Brief: Could you show each line of the records that contains the word "functions"?

══ Exercise materials

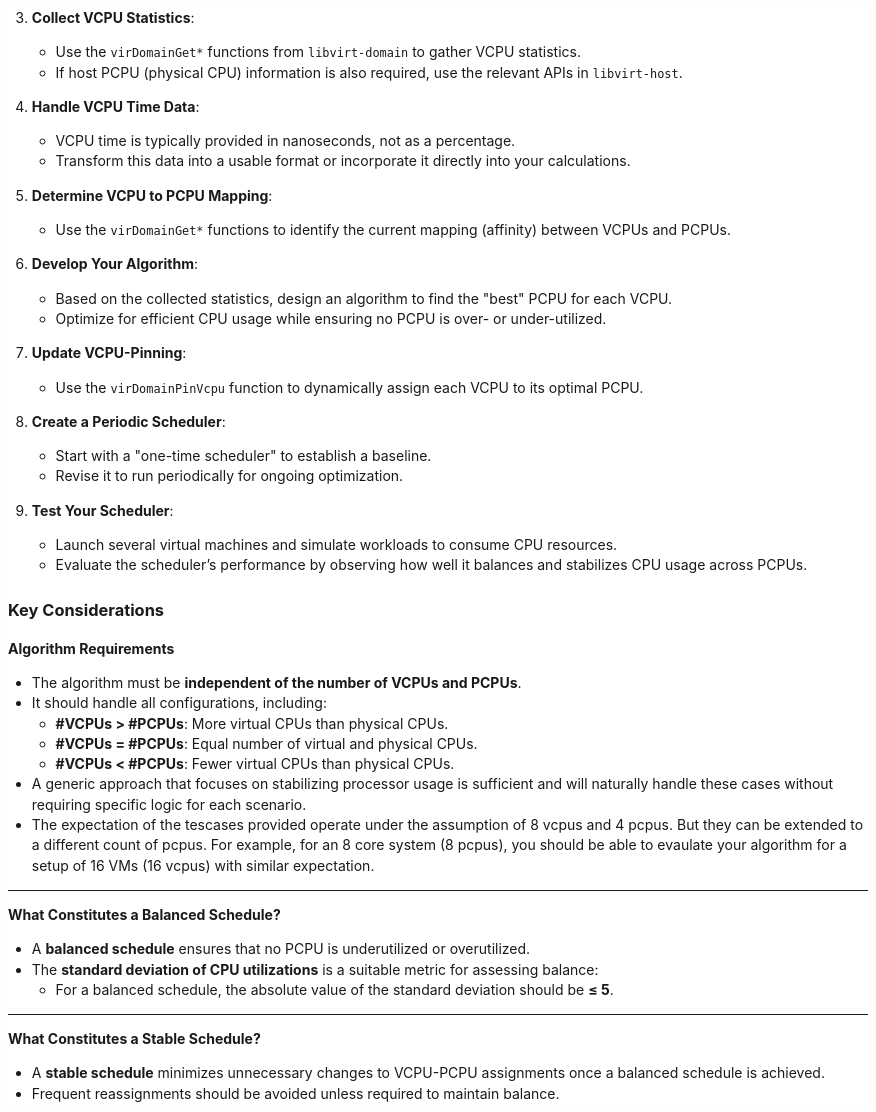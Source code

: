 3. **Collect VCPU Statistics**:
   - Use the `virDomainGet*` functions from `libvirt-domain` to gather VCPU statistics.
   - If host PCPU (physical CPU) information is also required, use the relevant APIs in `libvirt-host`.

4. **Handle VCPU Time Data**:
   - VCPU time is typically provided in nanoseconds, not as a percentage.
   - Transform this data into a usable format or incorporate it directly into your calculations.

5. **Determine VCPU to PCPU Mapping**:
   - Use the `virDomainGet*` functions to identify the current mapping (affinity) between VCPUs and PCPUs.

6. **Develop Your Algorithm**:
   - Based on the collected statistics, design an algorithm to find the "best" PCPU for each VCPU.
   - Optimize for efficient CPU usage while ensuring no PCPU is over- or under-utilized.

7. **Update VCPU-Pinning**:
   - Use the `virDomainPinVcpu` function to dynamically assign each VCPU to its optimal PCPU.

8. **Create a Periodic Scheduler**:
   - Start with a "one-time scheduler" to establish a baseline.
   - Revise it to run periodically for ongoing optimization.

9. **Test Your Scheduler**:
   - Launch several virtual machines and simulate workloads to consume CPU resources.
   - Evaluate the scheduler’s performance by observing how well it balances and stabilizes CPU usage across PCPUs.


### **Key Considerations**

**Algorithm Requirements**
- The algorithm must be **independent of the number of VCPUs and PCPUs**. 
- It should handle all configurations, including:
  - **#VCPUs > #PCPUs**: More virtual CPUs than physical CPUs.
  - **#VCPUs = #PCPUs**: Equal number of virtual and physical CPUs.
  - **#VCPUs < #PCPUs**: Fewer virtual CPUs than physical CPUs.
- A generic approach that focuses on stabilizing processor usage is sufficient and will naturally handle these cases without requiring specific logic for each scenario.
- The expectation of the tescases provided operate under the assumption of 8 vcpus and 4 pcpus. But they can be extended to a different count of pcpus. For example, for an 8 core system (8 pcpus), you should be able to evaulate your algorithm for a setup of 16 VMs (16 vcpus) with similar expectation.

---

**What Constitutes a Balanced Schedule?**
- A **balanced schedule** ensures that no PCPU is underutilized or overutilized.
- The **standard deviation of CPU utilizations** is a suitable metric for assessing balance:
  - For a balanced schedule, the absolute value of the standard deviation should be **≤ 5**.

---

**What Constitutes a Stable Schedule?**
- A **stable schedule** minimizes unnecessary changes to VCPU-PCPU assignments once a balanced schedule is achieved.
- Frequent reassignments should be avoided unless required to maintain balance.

════

The completed task:
   - Use the `virDomainGet*` functions from `libvirt-domain` to gather VCPU statistics.
   - Use the `virDomainGet*` functions to identify the current mapping (affinity) between VCPUs and PCPUs.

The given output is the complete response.